I HATE MS: What Doctors Do Not Know #2
- Dr. Chi
- May 12
- 3 min read
MRIs are the ultraviolence.
Yesterday, I was in an MRI machine at Community Radiology in Silver Spring, Maryland, at the Medical Center location. I was literally feeling the vibrations of the machine on the bed I was lying on. I thought to myself, “I guess there is a first time for everything."
I have been getting MRIs since 2013 when the doctors at Penn suspected that I had multiple sclerosis. They ran test after test and then upon diagnosis, MRIs every six months to make sure the meds were working. Often they did not or started to and then stopped. Increasingly, MRIs felt like a high stakes test of the MS progression. As a consequence, I felt greater anxiety every time I had to get one done. This anxiety, however, was written off as “claustrophobia” in need of medication to overcome.
Cue the Ativan prescription.
Over the years, I have had MRIs done at University of Pennsylvania (Philadelphia), Northwestern (Chicago), Rush (Oak Park, IL), Rush Medical Center (Chicago), Sibley Memorial (Washington, DC), and Community Radiology (Silver Spring, MD). Administrators spend thousands of dollars on MRI machines, yet the experience of lying in an MRI machine varies a lot from place to place and even within the same facility!
As if being forced to lie completely still is not bad enough, for my brain MRI, I have to wear a helmet to keep my head completely still.


It reminds me a lot of wearing a muzzle or one of those facemasks people would make enslaved people wear to prevent them from speaking, eating, or drinking. I think of the cover of the anthropologist John Burdick’s book Blessed Anastacia. It is about an enslaved Brazilian woman who is venerated there as a saint.

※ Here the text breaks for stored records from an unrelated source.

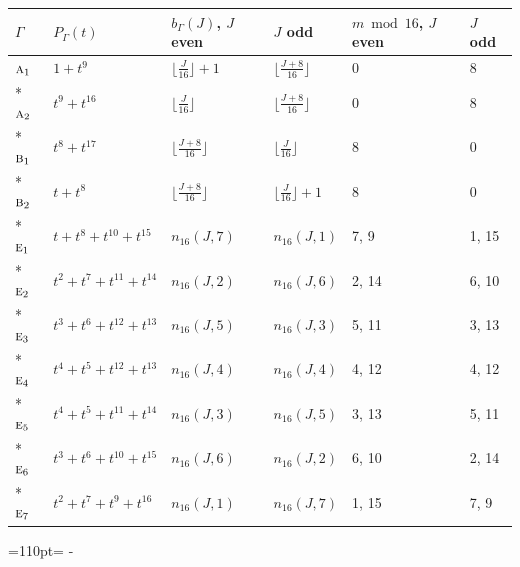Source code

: \documentclass[10pt,a4paper]{article}
\newcommand{\needspace}[1]{\par\penalty-100\begingroup\dimen0=#1\relax\dimen2=\pagegoal
  \advance\dimen2-\pagetotal\ifdim\dimen0>\dimen2\relax\ifdim\dimen2>0pt\vfil\break\fi\fi
  \endgroup}
\numberwithin{equation}{section}
\newcommand{\irr}[1]{\text{\normalfont\scshape #1}}
\begin{document}
{\small{\renewcommand{\arraystretch}{1.3}\begin{longtable}{@{}llllll@{}}\toprule
$\Gamma$ & $P_\Gamma(t)$ & $b_\Gamma(J)$, $J$ even & $J$ odd & $m \bmod 16$, $J$ even & $J$ odd\\\midrule\endhead
\bottomrule\endfoot\endlastfoot
$\irr{a}_{1}$ & $1 + t^{9}$ & $\bigl\lfloor\tfrac{J}{16}\bigr\rfloor + 1$ & $\bigl\lfloor\tfrac{J+8}{16}\bigr\rfloor$ & 0 & 8\\*
$\irr{a}_{2}$ & $t^{9} + t^{16}$ & $\bigl\lfloor\tfrac{J}{16}\bigr\rfloor$ & $\bigl\lfloor\tfrac{J+8}{16}\bigr\rfloor$ & 0 & 8\\*
$\irr{b}_{1}$ & $t^{8} + t^{17}$ & $\bigl\lfloor\tfrac{J+8}{16}\bigr\rfloor$ & $\bigl\lfloor\tfrac{J}{16}\bigr\rfloor$ & 8 & 0\\*
$\irr{b}_{2}$ & $t + t^{8}$ & $\bigl\lfloor\tfrac{J+8}{16}\bigr\rfloor$ & $\bigl\lfloor\tfrac{J}{16}\bigr\rfloor + 1$ & 8 & 0\\*
$\irr{e}_{1}$ & $t + t^{8} + t^{10} + t^{15}$ & $n_{16}(J,7)$ & $n_{16}(J,1)$ & 7, 9 & 1, 15\\*
$\irr{e}_{2}$ & $t^{2} + t^{7} + t^{11} + t^{14}$ & $n_{16}(J,2)$ & $n_{16}(J,6)$ & 2, 14 & 6, 10\\*
$\irr{e}_{3}$ & $t^{3} + t^{6} + t^{12} + t^{13}$ & $n_{16}(J,5)$ & $n_{16}(J,3)$ & 5, 11 & 3, 13\\*
$\irr{e}_{4}$ & $t^{4} + t^{5} + t^{12} + t^{13}$ & $n_{16}(J,4)$ & $n_{16}(J,4)$ & 4, 12 & 4, 12\\*
$\irr{e}_{5}$ & $t^{4} + t^{5} + t^{11} + t^{14}$ & $n_{16}(J,3)$ & $n_{16}(J,5)$ & 3, 13 & 5, 11\\*
$\irr{e}_{6}$ & $t^{3} + t^{6} + t^{10} + t^{15}$ & $n_{16}(J,6)$ & $n_{16}(J,2)$ & 6, 10 & 2, 14\\*
$\irr{e}_{7}$ & $t^{2} + t^{7} + t^{9} + t^{16}$ & $n_{16}(J,1)$ & $n_{16}(J,7)$ & 1, 15 & 7, 9\\
\bottomrule\end{longtable}}}
\needspace{110pt}
\end{document}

Technicians want to just say you are claustrophobic and that you need to ask your doctor for anti-anxiety meds to help you “go in the hole.” Perhaps. But in all honesty, that machine is not just claustrophobic. If a person were going through a tunnel with a headlight, at least they could see ahead of them or they could turn around and see what’s behind them. But the MRI is worse than that. You cannot see anything beyond your feet or above your head. They’ve essentially put you into an all white coffin, and said, “Good luck!”
Well, who wants to be in a coffin and feel like they are being buried alive? Nobody.
The best MRI machines are ones in which there is a mirror that attaches so that you can look outside of the machine. I had my first MRI as a child suffering from migraines due to unreasonable demands placed on a twelve-year old. Although I was initially scared, I calmed down once I looked in the mirror and saw the adult techs waving at me and speaking to me through the microphone. The same is true today. When my brother accompanied me to get my MRI at Rush Medical Center, that mirror calmed me down a lot. Being able to look outside of the machine helped remind me that I am not in an all-white tomb waiting for angels to roll me out.
I recently went to Sibley Memorial in DC. They were playing jazz music that was a little jarring in its syncopation. However, they had a helmet with a mirror that attaches to it. Unfortunately, they did not have it facing the technician. Instead, it faced a wall with alternating landscape paintings.
I loathe landscape imagery.
While it’s beautiful to be in a space out in the open surrounded by flowers and greenery to behold the beauty of the world that the Lord created, I cannot stand landscape paintings. Combined with the icky jazz music, the paintings, and the MRI tube itself, I suddenly felt like I was in that book turned film, A Clockwork Orange.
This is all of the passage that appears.